Richtlinie der Technologietransferförderung erweitert

„Wir wollen das beste verfügbare Know-How für noch mehr sächsische Unternehmen“, begründet Wirtschafts- und Arbeitsminister Thomas Jurk (SPD) die Erweiterung der Technologietransferförderung. Sie soll dazu beitragen, dass Unternehmen die wirtschaftlichen Potenziale des vorhandenen technologischen Wissens besser ausschöpfen können. „Innovationen dürfen gerade in wirtschaftlich turbulenten Zeiten nicht aus den Augen verloren werden“, so Jurk. Ein sich rasch verändernder Markt verlangt immer nach neuen Produkten, Dienstleistungen und Lösungen.

„Neu ist die Möglichkeit, jetzt auch materielle Investitionen zu fördern, wenn diese unmittelbar im Zusammenhang mit dem Transferprojekt stehen“, so Jurk weiter. „Das heißt, ab jetzt kann auch der Erwerb von Maschinen, Anlagen und Ausrüstungsgütern unterstützt werden.“ Die Beratungsleistung kann statt wie bisher mit 50 Prozent jetzt mit bis zu 75 Prozent gefördert werden. Außerdem wurde die Förderhöchstgrenze von 200.000 Euro auf 500.000 Euro angehoben. Davon können bis zu 50 Prozent für materielle Investitionen aufgewendet werden.

Grundlage für die Änderung der Transferförderung war eine Evaluation der 2007 in Kraft getretenen Förderrichtlinie zum Technologietransfer. Die Evaluation hat bestätigt, dass der eingeschlagene Weg, Unternehmen beim Technologieerwerb und bei der Inanspruchnahme von Beratungsleistungen zu unterstützen, richtig ist. „Angebote der Technologiegeber und der Technologiemittler müssen sich am Bedarf der kleinen und mittleren Unternehmen (KMU) orientieren“, so Jurk.

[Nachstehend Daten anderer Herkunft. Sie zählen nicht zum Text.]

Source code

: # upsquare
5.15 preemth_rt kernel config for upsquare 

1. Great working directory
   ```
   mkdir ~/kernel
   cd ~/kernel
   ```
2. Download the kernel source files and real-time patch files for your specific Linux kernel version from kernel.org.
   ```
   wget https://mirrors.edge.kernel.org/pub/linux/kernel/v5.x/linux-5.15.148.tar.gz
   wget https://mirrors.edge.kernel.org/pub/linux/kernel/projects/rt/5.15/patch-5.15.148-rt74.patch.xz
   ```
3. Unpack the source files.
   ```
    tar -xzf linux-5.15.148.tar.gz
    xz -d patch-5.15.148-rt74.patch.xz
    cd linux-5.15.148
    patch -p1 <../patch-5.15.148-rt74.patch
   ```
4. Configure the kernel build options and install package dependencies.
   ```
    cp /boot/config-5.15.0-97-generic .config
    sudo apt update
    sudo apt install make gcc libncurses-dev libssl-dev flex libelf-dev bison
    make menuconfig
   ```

Für die Transferförderung stehen jährlich über 10 Mio. Euro zur Verfügung. Anträge können bei der Sächsischen Aufbaubank (SAB), Abteilung Wirtschaftsförderung eingereicht werden.

Hintergrund:

Technologietransfer im Sinne dieser Förderrichtlinie ist die planvolle Übertragung technologischen Wissens von Technologiegebern zu Technologienehmern (KMU) zur Vorbereitung und Realisierung von Produkt- und Verfahrensinnovationen. Solche Innovationen stellen neue oder an einen neueren technischen Stand angepasste Produkte oder Verfahren dar. Der Technologietransfer kann mit Beratungsleistungen durch Technologiemittler einhergehen.

Technologiegeber können Hochschulen, außeruniversitäre und außeruniversitäre wirtschaftsnahe Forschungseinrichtungen sowie Unternehmen sein. Technologiemittler können Technologiezentren sowie Beratungsunternehmen im Freistaat Sachsen sein.